Opening the Geese Book

Fans of spiffy Internet sites will enjoy Opening the Geese Book, a collaborative project involving the Pierpont Morgan Library in New York, where the two-volume manuscript is housed (US-NYpm M. 905); directors Volker Schier and Corine Schleif at the Arizona Center for Medieval and Renaissance Studies, Arizona State University; and impressive lists of international participants and patrons. The site presents all 1,120 pages of the manuscript in full-color facsimile with unrestricted access, amplified by selected chants recorded by the Schola Hungarica, videos with background information and critical commentary in English and German, a codicological report, archival sources, and bibliography. 

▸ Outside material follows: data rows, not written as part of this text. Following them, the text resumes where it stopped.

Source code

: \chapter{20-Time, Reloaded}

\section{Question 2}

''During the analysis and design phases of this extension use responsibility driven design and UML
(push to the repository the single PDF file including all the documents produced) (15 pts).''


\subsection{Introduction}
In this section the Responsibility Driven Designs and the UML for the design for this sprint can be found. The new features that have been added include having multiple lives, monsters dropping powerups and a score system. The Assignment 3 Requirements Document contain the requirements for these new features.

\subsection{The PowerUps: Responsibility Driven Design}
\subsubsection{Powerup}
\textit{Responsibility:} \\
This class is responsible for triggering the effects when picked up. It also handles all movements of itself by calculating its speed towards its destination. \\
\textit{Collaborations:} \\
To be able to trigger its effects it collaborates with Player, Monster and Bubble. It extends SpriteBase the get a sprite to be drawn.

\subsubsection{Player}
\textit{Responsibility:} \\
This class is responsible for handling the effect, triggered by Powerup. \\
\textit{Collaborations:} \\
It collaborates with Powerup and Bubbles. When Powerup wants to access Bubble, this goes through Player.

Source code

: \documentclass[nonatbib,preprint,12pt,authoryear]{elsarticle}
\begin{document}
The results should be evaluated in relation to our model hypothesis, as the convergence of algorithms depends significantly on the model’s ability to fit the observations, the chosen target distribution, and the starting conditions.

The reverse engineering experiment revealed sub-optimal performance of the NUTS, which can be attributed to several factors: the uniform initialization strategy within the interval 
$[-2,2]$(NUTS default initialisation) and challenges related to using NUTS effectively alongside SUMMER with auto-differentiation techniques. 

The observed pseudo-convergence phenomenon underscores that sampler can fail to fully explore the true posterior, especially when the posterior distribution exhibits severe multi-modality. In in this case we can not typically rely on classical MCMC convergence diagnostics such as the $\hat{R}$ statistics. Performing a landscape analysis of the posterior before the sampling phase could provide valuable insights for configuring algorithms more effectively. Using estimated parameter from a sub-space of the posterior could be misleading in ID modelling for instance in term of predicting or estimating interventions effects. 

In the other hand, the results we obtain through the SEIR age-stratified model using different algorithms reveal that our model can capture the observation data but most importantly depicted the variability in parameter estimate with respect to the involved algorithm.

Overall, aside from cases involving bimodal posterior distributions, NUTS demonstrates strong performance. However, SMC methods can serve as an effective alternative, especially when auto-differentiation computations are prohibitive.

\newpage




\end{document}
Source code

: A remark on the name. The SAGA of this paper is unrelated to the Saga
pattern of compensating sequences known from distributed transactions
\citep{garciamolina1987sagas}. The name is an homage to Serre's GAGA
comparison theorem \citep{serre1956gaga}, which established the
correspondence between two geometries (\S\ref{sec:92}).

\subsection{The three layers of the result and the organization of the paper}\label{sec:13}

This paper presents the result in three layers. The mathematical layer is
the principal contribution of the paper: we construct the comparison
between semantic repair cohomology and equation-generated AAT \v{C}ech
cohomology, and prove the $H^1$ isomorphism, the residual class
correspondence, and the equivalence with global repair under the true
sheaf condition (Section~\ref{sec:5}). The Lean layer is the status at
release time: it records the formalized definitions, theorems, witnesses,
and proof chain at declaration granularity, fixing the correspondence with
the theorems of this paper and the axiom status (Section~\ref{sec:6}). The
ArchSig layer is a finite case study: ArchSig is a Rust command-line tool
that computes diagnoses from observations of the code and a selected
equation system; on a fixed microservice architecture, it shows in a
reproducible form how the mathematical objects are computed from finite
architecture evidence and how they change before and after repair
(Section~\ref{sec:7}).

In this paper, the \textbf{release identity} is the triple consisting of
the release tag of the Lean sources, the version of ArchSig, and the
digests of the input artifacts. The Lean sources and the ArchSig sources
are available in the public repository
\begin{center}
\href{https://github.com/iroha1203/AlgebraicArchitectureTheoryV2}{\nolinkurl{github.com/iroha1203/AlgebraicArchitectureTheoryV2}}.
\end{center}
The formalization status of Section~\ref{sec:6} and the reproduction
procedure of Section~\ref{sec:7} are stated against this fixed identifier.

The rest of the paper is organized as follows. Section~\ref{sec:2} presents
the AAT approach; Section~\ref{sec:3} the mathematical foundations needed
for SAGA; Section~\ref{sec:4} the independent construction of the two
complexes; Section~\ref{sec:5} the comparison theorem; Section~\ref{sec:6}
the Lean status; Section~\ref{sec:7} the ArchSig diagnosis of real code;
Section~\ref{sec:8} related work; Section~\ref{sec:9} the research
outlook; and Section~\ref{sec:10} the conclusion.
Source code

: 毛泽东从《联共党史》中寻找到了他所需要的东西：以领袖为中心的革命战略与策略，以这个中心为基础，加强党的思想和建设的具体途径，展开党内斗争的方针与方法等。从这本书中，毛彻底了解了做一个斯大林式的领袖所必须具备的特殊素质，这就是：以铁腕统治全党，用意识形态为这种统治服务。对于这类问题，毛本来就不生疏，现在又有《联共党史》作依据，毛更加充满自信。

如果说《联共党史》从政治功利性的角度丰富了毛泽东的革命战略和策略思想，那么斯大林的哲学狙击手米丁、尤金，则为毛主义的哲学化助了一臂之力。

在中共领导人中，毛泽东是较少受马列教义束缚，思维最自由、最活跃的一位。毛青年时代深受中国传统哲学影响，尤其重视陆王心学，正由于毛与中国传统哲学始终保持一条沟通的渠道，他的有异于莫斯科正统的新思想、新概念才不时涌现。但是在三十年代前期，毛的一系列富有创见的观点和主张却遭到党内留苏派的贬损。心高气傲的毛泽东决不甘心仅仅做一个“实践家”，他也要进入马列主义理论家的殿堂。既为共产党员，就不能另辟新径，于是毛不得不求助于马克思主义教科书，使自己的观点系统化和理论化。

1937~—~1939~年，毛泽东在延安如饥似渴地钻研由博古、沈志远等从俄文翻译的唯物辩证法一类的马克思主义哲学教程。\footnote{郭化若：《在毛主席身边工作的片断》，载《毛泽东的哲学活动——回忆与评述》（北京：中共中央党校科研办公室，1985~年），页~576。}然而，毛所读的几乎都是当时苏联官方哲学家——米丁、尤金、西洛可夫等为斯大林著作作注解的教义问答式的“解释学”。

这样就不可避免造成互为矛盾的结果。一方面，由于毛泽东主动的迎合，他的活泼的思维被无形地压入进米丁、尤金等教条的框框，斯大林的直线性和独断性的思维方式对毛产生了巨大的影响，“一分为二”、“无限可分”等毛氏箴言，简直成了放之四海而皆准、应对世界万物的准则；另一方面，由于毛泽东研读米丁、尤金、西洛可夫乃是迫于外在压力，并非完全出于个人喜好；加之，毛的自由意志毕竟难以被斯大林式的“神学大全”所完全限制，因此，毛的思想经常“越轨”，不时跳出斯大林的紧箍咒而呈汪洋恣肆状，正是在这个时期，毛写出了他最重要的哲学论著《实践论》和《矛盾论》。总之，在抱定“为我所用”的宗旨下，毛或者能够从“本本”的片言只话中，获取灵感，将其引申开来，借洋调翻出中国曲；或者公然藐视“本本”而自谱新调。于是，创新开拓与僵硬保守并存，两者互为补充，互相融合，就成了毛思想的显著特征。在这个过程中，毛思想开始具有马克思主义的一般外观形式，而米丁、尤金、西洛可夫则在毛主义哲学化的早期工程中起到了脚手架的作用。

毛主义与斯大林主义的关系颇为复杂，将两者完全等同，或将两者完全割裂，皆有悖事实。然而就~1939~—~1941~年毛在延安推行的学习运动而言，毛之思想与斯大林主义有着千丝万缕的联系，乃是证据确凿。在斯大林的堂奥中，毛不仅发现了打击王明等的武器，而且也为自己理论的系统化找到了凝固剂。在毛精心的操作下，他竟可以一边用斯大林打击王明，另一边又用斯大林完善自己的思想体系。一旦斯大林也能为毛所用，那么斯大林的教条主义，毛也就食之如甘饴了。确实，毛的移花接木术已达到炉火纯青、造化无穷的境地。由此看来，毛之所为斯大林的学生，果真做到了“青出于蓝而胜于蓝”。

To quote from the release launching the site in November 2012:
The lavishly and whimsically illuminated manuscript known as the Geese Book is a Gradual produced in Nuremberg, Germany between 1503 and 1510. It preserves the complete mass liturgy compiled for the church of St. Lorenz and used until the Reformation was introduced in the city in 1525. In 1952 the parish of St. Lorenz presented the book to Rush Kress for “the American people,” out of gratitude for the support of the Samuel H. Kress Foundation in rebuilding the church after the destruction of World War II. In 1962 the manuscript assumed its place in the Pierpont Morgan Library in New York, where it remains today—the largest book in this famous collection.

The volumes are renowned for their high quality decorative illumination including fanciful pictures, provocative and satirical imagery of animals, dragons, and wild people. The work takes its name from an enigmatic illustration showing a choir of geese singing from a large chant manuscript with a wolf as their choirmaster. A fox, who has joined the choir, extends his paw menacingly in the direction of one of the geese.
Vol. II, fol. 94r shows the Alleluia O Sebalde, from the Mass for Saint Sebaldus sung at St. Lorenz each 19 August)—beginning with the last syllable of the first line, -na of verna. Click on the audio bar to hear the Alleluia.

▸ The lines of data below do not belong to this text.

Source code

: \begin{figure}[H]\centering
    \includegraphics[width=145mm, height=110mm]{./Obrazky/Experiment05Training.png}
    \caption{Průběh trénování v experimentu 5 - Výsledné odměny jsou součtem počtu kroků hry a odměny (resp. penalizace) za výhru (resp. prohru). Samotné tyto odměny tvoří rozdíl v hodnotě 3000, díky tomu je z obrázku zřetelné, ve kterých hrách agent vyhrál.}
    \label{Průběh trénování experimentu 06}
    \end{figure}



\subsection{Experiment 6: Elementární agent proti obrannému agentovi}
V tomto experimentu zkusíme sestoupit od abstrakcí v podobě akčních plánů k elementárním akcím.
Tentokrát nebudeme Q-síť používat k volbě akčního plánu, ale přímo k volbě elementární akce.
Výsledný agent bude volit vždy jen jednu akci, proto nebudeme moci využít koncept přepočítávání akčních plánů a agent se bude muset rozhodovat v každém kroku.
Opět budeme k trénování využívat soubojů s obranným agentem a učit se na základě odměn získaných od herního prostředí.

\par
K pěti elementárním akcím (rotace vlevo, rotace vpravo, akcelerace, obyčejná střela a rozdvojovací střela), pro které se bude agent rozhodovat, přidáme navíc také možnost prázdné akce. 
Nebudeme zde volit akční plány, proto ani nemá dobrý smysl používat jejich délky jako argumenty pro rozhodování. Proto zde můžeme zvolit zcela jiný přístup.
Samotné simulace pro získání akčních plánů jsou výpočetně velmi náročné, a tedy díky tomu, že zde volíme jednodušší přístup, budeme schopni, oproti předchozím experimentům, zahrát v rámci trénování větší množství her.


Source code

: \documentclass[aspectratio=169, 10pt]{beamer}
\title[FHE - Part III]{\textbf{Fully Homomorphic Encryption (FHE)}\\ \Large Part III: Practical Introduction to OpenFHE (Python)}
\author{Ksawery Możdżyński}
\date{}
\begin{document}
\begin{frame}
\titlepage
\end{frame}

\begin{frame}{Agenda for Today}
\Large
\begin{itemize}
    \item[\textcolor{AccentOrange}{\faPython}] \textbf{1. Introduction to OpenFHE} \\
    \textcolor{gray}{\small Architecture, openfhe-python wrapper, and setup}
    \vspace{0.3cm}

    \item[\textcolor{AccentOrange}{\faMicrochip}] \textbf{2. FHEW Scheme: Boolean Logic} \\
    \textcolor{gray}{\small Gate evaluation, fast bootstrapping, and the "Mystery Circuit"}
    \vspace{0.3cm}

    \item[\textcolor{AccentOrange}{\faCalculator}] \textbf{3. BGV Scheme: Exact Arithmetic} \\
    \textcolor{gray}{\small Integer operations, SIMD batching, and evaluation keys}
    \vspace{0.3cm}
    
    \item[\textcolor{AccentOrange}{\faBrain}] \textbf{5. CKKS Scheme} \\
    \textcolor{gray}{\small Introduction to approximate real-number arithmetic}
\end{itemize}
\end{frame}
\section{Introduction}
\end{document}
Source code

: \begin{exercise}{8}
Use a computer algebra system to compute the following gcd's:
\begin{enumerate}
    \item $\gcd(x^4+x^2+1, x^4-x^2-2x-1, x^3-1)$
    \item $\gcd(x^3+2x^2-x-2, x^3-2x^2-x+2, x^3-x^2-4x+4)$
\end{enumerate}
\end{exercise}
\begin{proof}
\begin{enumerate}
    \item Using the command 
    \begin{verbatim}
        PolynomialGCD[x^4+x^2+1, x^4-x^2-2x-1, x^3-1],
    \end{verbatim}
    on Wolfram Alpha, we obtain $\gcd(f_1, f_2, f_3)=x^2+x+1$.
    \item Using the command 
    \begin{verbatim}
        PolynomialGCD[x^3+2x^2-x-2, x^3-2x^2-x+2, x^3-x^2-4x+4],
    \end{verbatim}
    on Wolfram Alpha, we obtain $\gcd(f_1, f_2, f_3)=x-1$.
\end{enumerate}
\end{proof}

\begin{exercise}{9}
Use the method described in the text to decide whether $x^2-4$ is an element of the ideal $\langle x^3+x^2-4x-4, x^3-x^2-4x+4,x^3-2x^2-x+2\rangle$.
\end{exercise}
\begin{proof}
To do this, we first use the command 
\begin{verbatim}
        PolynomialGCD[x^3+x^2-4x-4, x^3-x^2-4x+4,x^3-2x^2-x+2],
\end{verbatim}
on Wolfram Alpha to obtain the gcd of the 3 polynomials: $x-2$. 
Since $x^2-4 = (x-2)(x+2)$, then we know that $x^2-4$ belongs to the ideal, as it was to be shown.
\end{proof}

What results is, in its own way, moving indeed, for, as the project notes: 
In its digital form the Geese Book can return home to Nuremberg and indeed be available universally, without leaving the protective environment guaranteed by the Morgan Library and its conservators. ... It is hoped that such digital facsimiles with commentaries and sources might come to replace the far more costly printed facsimiles of past generations. Such limited luxury editions could only be purchased by exceptional libraries since copies were priced upwards of $10,000.